Source:
https://scmp.com/magazines/style/leisure/article/3046167/thai-food-or-lao-5-typical-dishes-laos-will-help-you-see
Style/ Leisure

Is that Thai food, or Lao? 5 typical dishes from Laos that will help you see the difference

Think Laotian food all tastes the same as its Thai neighbours? These 5 distinctive dishes will make you think again

Lao cuisine might have a lot less in common with its Thai counterparts than you think. Photos by: Mark Andrews

Northeastern Thai-style (Isaan) food is actually derived from Lao cuisine, and with a proliferation of restaurants in Laos serving Thai cuisine it is easy to get into a sticky situation with the food. These five typical Lao dishes will help you see the difference.

Larb

The unofficial national dish; one of the keys to this meat salad is the use of fresh herbs – a defining feature of Lao food. Usually containing mint, other herbs may join chillies, spring onions, roasted powdered sticky rice, lime juice and garlic which flavour the minced meat. Watch out, in some versions the meat can be raw. Simply wrap it into a lettuce leaf parcel to eat.

Laos often call themselves luk khao niaow, or the children of sticky rice, such is its importance to the cuisine. Sticky rice is the main part of most meals and is a standard accompaniment to larb.

Barbecue

A barbecue stall at the Elephant Festival in Viengkeo Village near Hongsa, Laos
A barbecue stall at the Elephant Festival in Viengkeo Village near Hongsa, Laos

Wander along the banks of the Mekong River in the capital Vientiane on a balmy evening, and you will be greeted by the wafting smoke from stands where fish and meat are being grilled. Cooked over charcoal, typical selections include marinated chicken and whole river fish, rubbed with salt and stuffed with lemongrass. Throw in a papaya salad and sticky rice and it makes a great meal.

Riverweed and jeow

A Laotian starter selection at Kong View restaurant, by the Mekong in Vientiane, including Luang Prabang sausage and riverweed
A Laotian starter selection at Kong View restaurant, by the Mekong in Vientiane, including Luang Prabang sausage and riverweed

Dried river algae may not sound appetising but kaipen, eaten in sheets, is more like seaweed.
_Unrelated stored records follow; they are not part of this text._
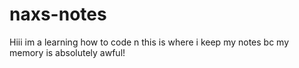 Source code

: # naxs-notes

Hiii im a learning how to code n this is where i keep my notes bc my memory is absolutely awful!
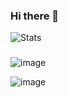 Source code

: ### Hi there 👋


![Stats](https://github-readme-stats.vercel.app/api?username=MaartenBl&count_private=true&show_icons=true&theme=radical)

###
![image](https://user-images.githubusercontent.com/19569456/196200933-718a9cda-18dd-47c3-95da-f24464c9b86b.png)

![image](https://user-images.githubusercontent.com/19569456/203807250-c0e273ae-0609-461c-ae3d-15956b43cfcc.png)

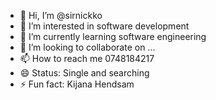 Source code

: - 👋 Hi, I’m @sirnickko
- 👀 I’m interested in software development
- 🌱 I’m currently learning software engineering
- 💞️ I’m looking to collaborate on ...
- 📫 How to reach me 0748184217
- 😄 Status: Single and searching
- ⚡ Fun fact: Kijana Hendsam

<!---
sirnickko/sirnickko is a ✨ special ✨ repository because its `README.md` (this file) appears on your GitHub profile.
You can click the Preview link to take a look at your changes.
--->
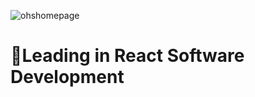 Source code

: <!-- ![dashboard](https://user-images.githubusercontent.com/69499909/90401995-beb0bc00-e0d9-11ea-8fdf-35fcf50502ee.gif) -->
![ohshomepage](https://user-images.githubusercontent.com/82093656/154838784-9fd102c6-0bd3-4702-97e7-646b2629411a.PNG)
# 🚀Leading in React Software Development
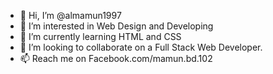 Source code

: - 👋 Hi, I’m @almamun1997
- 👀 I’m interested in Web Design and Developing
- 🌱 I’m currently learning HTML and CSS
- 💞️ I’m looking to collaborate on a Full Stack Web Developer.
- 📫 Reach me on Facebook.com/mamun.bd.102

<!---
almamun1997/almamun1997 is a ✨ special ✨ repository because its `README.md` (this file) appears on your GitHub profile.
You can click the Preview link to take a look at your changes.
--->
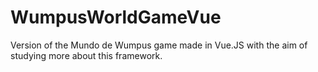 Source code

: # WumpusWorldGameVue
 Version of the Mundo de Wumpus game made in Vue.JS with the aim of studying more about this framework.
Flash fried and consumed as a snack it is popular in the former capital Luang Prabang, which was home to the Lao royal family for a long time, leaving a legacy of refined Laotian dishes.

Jeow is one of the basics of Lao food. Essentially a local version of salsa, it makes a great accompaniment to riverweed. Using vegetables roasted over a taoloh – the wood-fired terracotta brazier traditionally used for cooking – the dipping sauce has a spicy kick. Jeows using aubergine or tomatoes are common, and usually contain chillies, garlic and spring onions. Pounding the main ingredients in a mortar and pestle creates the thick paste.

Stuffed lemongrass

Food at the Tamarind cooking class in Luang Prabang includes mok pa in the banana leaf, orlarm in the pan, and ua si khai deep-fried lemongrass stuffed with minced chicken.
Food at the Tamarind cooking class in Luang Prabang includes mok pa in the banana leaf, orlarm in the pan, and ua si khai deep-fried lemongrass stuffed with minced chicken.
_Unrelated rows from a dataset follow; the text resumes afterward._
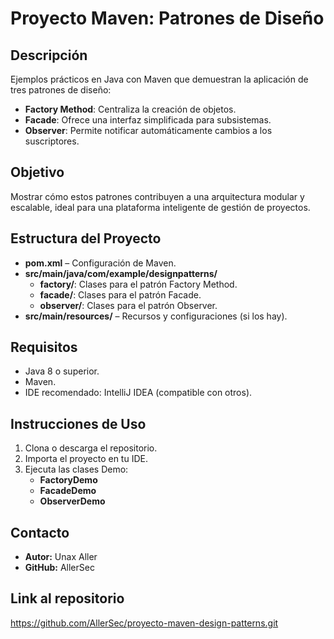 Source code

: # Proyecto Maven: Patrones de Diseño

## Descripción
Ejemplos prácticos en Java con Maven que demuestran la aplicación de tres patrones de diseño:
- **Factory Method**: Centraliza la creación de objetos.
- **Facade**: Ofrece una interfaz simplificada para subsistemas.
- **Observer**: Permite notificar automáticamente cambios a los suscriptores.

## Objetivo
Mostrar cómo estos patrones contribuyen a una arquitectura modular y escalable, ideal para una plataforma inteligente de gestión de proyectos.

## Estructura del Proyecto
- **pom.xml** – Configuración de Maven.
- **src/main/java/com/example/designpatterns/**  
  - **factory/**: Clases para el patrón Factory Method.  
  - **facade/**: Clases para el patrón Facade.  
  - **observer/**: Clases para el patrón Observer.
- **src/main/resources/** – Recursos y configuraciones (si los hay).

## Requisitos
- Java 8 o superior.
- Maven.
- IDE recomendado: IntelliJ IDEA (compatible con otros).

## Instrucciones de Uso
1. Clona o descarga el repositorio.
2. Importa el proyecto en tu IDE.
3. Ejecuta las clases Demo:  
   - **FactoryDemo**  
   - **FacadeDemo**  
   - **ObserverDemo**

## Contacto
- **Autor:** Unax Aller
- **GitHub:** AllerSec

## Link al repositorio
https://github.com/AllerSec/proyecto-maven-design-patterns.git

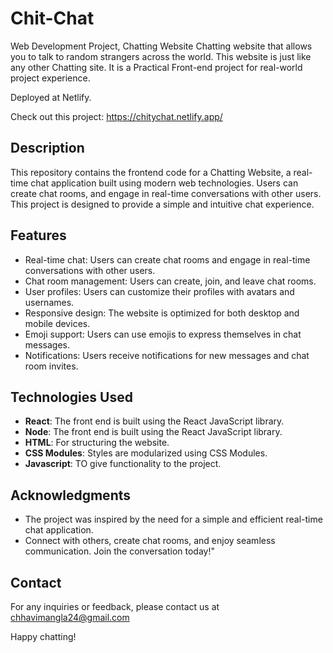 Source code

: # Chit-Chat
Web Development Project, Chatting Website
Chatting website that allows you to talk to random strangers across the world. This website is just like any other Chatting site. It is a Practical Front-end project for real-world project experience.

Deployed at Netlify.

Check out this project: 
https://chitychat.netlify.app/


## Description

This repository contains the frontend code for a Chatting Website, a real-time chat application built using modern web technologies. Users can create chat rooms, and engage in real-time conversations with other users. This project is designed to provide a simple and intuitive chat experience.


## Features

- Real-time chat: Users can create chat rooms and engage in real-time conversations with other users.
- Chat room management: Users can create, join, and leave chat rooms.
- User profiles: Users can customize their profiles with avatars and usernames.
- Responsive design: The website is optimized for both desktop and mobile devices.
- Emoji support: Users can use emojis to express themselves in chat messages.
- Notifications: Users receive notifications for new messages and chat room invites.


## Technologies Used

- **React**: The front end is built using the React JavaScript library.
- **Node**: The front end is built using the React JavaScript library.
- **HTML**: For structuring the website.
- **CSS Modules**: Styles are modularized using CSS Modules.
- **Javascript**: TO give functionality to the project.


## Acknowledgments

- The project was inspired by the need for a simple and efficient real-time chat application.
- Connect with others, create chat rooms, and enjoy seamless communication. Join the conversation today!"

## Contact

For any inquiries or feedback, please contact us at chhavimangla24@gmail.com

Happy chatting!

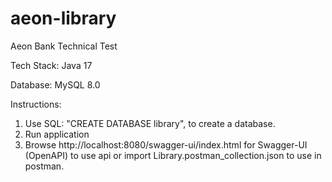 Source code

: # aeon-library

Aeon Bank Technical Test

Tech Stack:
Java 17

Database:
MySQL 8.0

Instructions:

1. Use SQL: "CREATE DATABASE library", to create a database.
2. Run application
3. Browse http://localhost:8080/swagger-ui/index.html for Swagger-UI (OpenAPI) to use api or import
   Library.postman_collection.json to use in postman.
Lao food uses the inner stalk of the lemongrass plant thanks to the flavour it imparts. In this dish, it plays the central part forming a basket for minced meat. It requires accurate slicing to ensure the stalk is not slit all the way to the ends. Pounded garlic, spring onions, coriander and kaffir lime leaves give additional flavour to the minced meat – most commonly chicken. The mixture is stuffed into the lemongrass basket, dipped in egg, and deep fried in soybean oil. The chicken gains a lemon taste thanks to the basket.

Mok pa

Being landlocked, Laotians tend to eat river fish, typically carp or catfish. Unlike the similar Cambodian amok, the Lao dish does not usually involve coconut milk.

Dill, a common herb in Lao cooking, plays a central role in the dish along with Lao basil (lemon basil) which has a subtler aniseed taste than Thai basil. These join the ubiquitous chillies, kaffir lime leaves, spring onions and garlic as flavourings. Also added are shallots and sticky rice, pounded into a powder, to which all the ingredients bar the fish are then added and further pounded. After gently being steamed for around 20 minutes in banana leave parcels, the chunks of fish emerge moist and infused with the flavours of the paste.